Introduction and Study Design

This model was built for the Coursera Practical Machine Learning class project, part of Data Science Specialization taught by Professors Jeff Leek, Roger Peng, and Brian Caffo.

Data come from sensors used while weightlifting, and we will use these sensors to predict if the particpants were using the excersize correctly (classe='A') or doing one of 4 common mistakes (classe = 'B', 'C', 'D', or 'E').

Data Partitioning

This study uses separate training, validation, and testing datasets, with 20% of the data in the test set, 16% in the validation set, and 64% of the data in the training set.

set.seed(1337)
allData  <- read.csv('./data/train.csv')
inTest   <- createDataPartition(y=allData$X,p=.2,list=FALSE)
testData <- allData[inTest,]
trainData<- allData[-inTest,]
inValid  <- createDataPartition(y=trainData$X,p=.2,list=FALSE) #.8*.2=16% of allData
validData<- trainData[inValid,]
trainData<- trainData[-inValid,]

Data Preparation

To minimize overfitting to outliers, any variables that were 75% null, blank, or NA were removed from the training set.

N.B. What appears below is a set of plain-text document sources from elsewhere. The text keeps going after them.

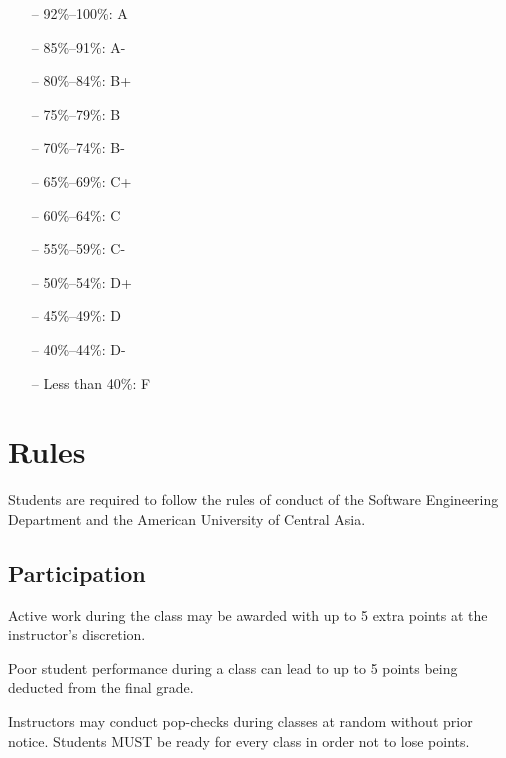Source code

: \documentclass[12pt,a4paper,oneside]{article}
\begin{document}
            \begin{itemize} \itemsep-10pt \parskip0pt 
                \item[--] 92\%--100\%: A\\
                \item[--] 85\%--91\%: A-\\
                \item[--] 80\%--84\%: B+\\
                \item[--] 75\%--79\%: B\\
                \item[--] 70\%--74\%: B-\\
                \item[--] 65\%--69\%: C+\\
                \item[--] 60\%--64\%: C\\
                \item[--] 55\%--59\%: C-\\
                \item[--] 50\%--54\%: D+\\
                \item[--] 45\%--49\%: D\\
                \item[--] 40\%--44\%: D-\\
                \item[--] Less than 40\%: F
            \end{itemize}

    \section{Rules}

        Students are required to follow the rules of conduct of the Software Engineering Department and the American University of Central Asia.

    \subsection{Participation}
    
        Active work during the class may be awarded with up to 5 extra points at the instructor’s discretion.

        Poor student performance during a class can lead to up to 5 points being deducted from the final grade.

        Instructors may conduct pop-checks during classes at random without prior notice. Students MUST be ready for every class in order not to lose points.
\end{document}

##Remove Columns where more than 75% are blank
trainData<-trainData[,sapply(trainData,function(x) (length(x[x != ""])>(0.75*nrow(trainData))))]
##Remove Columns where more than 75% are NA
trainData<-trainData[,sapply(trainData,function(x) (length(x[!is.na(x)])>(0.75*nrow(trainData))))]

Exploratory Data Analysis

Three-dimensional scatter plots were constructed to explore the data. Each plot shows the spacial movement from the gyroscope from one of the 4 sensors.

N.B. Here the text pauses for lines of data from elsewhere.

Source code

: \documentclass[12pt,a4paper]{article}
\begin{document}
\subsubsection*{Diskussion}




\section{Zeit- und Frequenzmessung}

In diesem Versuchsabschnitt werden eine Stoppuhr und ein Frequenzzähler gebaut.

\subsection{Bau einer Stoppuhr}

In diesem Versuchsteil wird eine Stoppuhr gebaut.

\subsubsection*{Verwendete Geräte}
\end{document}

We can see from some of the graphs that are is at least one outlier in the dataset that may impact the model. Were I doing regression, this observation would need to be reviewed more thoroughly, but because I’m using trees, I decided not to worry about this particular observation

Modeling

Models were evaluated on two key criteria:
1. Speed. Due to technological constraints (having an older computer and limited time), I did not pursue the random forest model because it took too long to run and evaluate.
2. Accuracy. Models were compared based on accuracy when run against the validation set.

Model 1: Simple RPart Tree

Model 1 is an rpart tree using the rpart function and library.

accuracy <- function(values,prediction){sum((prediction == values))/length(values)}
model1 <- rpart(classe~.,data=trainData,method="class")

data.frame(training_set = accuracy(trainData$classe,predict(model1,newdata=trainData,type="class")),
           validation_set = accuracy(validData$classe,predict(model1,newdata=validData,type="class")))
##   training_set validation_set
## 1    0.7539025      0.7515924

Model 2: Simple CTree

Model 2 is another tree model, built using the ctree and caret libraries.

model2 <- train(classe~.,data=trainData,method="ctree")
data.frame(training_set = accuracy(trainData$classe,predict(model2,newdata=trainData)),
         validation_set = accuracy(validData$classe,predict(model2,newdata=validData)))
##   training_set validation_set
## 1    0.9219497      0.8757962

Model 3: CTree with Principal Component Analysis

Model 3 is also built with the ctree modeling library, but also uses caret functionality to apply principle component analysis as preprocessing.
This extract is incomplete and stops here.